Task prompt – When a line in the entries below contains the word "install", copy that line.

Supplied data –
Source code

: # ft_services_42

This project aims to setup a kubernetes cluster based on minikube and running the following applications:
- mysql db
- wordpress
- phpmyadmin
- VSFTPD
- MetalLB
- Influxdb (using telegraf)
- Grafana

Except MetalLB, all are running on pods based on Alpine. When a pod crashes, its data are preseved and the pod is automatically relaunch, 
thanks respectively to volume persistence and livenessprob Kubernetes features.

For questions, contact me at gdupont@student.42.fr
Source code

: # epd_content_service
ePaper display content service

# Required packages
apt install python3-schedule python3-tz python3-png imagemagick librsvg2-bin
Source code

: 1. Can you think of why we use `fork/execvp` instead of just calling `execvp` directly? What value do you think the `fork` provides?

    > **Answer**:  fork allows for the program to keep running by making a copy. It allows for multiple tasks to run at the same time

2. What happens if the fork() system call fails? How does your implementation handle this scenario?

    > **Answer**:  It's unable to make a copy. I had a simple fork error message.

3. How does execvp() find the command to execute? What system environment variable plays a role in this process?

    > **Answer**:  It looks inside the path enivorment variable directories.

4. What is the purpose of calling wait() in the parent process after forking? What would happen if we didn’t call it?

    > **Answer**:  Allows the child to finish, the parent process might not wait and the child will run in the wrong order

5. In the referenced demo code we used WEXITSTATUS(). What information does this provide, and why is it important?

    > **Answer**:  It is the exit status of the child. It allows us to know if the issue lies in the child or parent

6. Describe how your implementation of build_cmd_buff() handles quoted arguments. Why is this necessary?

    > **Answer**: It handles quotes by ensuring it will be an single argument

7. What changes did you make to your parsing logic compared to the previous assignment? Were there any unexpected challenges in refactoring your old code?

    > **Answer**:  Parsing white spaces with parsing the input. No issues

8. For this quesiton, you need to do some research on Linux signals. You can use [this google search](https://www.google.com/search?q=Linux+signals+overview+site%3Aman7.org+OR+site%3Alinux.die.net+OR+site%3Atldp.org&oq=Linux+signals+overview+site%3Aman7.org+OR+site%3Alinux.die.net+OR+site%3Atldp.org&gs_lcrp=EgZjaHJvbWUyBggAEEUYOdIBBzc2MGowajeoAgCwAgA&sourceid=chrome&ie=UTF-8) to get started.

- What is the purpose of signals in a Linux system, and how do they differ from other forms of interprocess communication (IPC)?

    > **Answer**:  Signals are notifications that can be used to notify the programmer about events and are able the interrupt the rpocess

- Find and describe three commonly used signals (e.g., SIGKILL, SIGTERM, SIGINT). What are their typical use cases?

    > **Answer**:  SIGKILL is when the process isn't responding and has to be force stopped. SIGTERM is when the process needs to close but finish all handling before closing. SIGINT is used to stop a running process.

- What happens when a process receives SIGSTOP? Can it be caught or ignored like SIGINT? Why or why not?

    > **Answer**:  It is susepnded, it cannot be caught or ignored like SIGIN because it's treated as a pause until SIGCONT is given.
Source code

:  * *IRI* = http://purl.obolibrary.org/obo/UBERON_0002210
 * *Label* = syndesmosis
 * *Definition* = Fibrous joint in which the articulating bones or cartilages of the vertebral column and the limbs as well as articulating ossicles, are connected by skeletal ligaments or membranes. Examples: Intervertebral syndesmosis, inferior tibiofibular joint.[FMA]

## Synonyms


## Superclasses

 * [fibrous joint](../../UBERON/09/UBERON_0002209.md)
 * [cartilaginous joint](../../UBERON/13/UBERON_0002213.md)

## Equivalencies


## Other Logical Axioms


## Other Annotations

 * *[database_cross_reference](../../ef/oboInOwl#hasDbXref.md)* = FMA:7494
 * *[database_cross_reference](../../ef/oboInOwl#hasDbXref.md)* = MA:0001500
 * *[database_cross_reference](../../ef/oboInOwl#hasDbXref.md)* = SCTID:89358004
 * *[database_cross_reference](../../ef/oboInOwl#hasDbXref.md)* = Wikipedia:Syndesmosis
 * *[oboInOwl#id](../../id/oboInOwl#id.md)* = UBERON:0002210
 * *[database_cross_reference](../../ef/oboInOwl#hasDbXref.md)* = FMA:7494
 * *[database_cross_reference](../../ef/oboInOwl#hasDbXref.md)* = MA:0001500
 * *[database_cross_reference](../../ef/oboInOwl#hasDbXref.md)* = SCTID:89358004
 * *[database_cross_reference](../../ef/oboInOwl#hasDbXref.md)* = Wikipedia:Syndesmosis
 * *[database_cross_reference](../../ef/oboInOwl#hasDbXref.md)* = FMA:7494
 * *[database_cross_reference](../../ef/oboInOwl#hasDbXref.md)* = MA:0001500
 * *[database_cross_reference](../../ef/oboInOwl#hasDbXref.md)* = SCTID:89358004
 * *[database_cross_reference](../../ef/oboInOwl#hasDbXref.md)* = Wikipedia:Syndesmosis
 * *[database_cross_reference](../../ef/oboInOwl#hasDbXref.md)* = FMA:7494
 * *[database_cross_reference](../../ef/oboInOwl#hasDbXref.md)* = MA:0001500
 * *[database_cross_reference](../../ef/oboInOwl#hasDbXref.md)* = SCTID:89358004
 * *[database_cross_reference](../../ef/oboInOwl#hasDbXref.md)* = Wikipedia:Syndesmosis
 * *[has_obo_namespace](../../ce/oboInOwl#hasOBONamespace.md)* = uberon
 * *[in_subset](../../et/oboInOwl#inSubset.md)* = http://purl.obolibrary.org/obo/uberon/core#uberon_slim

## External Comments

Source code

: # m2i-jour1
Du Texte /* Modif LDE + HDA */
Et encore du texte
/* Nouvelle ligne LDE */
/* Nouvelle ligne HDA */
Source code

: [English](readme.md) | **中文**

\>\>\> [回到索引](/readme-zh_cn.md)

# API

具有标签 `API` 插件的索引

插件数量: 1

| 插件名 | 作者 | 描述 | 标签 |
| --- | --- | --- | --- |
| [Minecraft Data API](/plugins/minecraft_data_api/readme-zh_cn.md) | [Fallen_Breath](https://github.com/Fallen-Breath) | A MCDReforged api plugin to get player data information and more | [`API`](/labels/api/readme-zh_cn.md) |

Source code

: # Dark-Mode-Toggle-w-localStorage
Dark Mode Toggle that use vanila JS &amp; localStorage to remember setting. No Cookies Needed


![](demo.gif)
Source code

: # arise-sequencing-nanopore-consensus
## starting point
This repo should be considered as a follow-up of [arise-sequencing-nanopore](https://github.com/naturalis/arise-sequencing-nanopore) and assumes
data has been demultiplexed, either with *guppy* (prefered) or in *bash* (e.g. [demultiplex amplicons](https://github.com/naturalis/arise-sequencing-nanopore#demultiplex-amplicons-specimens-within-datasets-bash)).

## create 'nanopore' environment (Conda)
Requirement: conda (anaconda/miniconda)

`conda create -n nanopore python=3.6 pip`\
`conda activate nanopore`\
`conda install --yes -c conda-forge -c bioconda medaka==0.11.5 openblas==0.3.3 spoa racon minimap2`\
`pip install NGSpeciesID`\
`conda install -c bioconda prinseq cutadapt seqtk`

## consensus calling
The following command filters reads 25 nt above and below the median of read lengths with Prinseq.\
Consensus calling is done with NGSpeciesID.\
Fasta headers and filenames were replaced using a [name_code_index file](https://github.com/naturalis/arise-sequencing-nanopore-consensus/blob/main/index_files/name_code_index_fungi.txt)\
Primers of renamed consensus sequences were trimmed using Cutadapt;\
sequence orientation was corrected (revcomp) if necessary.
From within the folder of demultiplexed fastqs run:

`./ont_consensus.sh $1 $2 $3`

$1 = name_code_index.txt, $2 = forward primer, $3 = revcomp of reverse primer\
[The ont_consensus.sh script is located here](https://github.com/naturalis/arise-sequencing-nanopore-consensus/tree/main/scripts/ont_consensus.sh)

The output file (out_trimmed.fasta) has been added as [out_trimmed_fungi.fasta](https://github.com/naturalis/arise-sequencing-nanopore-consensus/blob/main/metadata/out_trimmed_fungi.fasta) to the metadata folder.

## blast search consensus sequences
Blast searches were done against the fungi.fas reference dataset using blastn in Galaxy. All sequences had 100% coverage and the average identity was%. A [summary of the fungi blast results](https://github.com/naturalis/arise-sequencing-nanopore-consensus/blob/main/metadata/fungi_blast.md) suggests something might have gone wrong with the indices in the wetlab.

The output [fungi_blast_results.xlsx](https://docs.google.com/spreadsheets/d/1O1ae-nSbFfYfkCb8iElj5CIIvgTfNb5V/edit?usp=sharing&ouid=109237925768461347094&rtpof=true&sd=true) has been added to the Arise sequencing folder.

Output below –
apt install python3-schedule python3-tz python3-png imagemagick librsvg2-bin
`conda install --yes -c conda-forge -c bioconda medaka==0.11.5 openblas==0.3.3 spoa racon minimap2`\
`pip install NGSpeciesID`\
`conda install -c bioconda prinseq cutadapt seqtk`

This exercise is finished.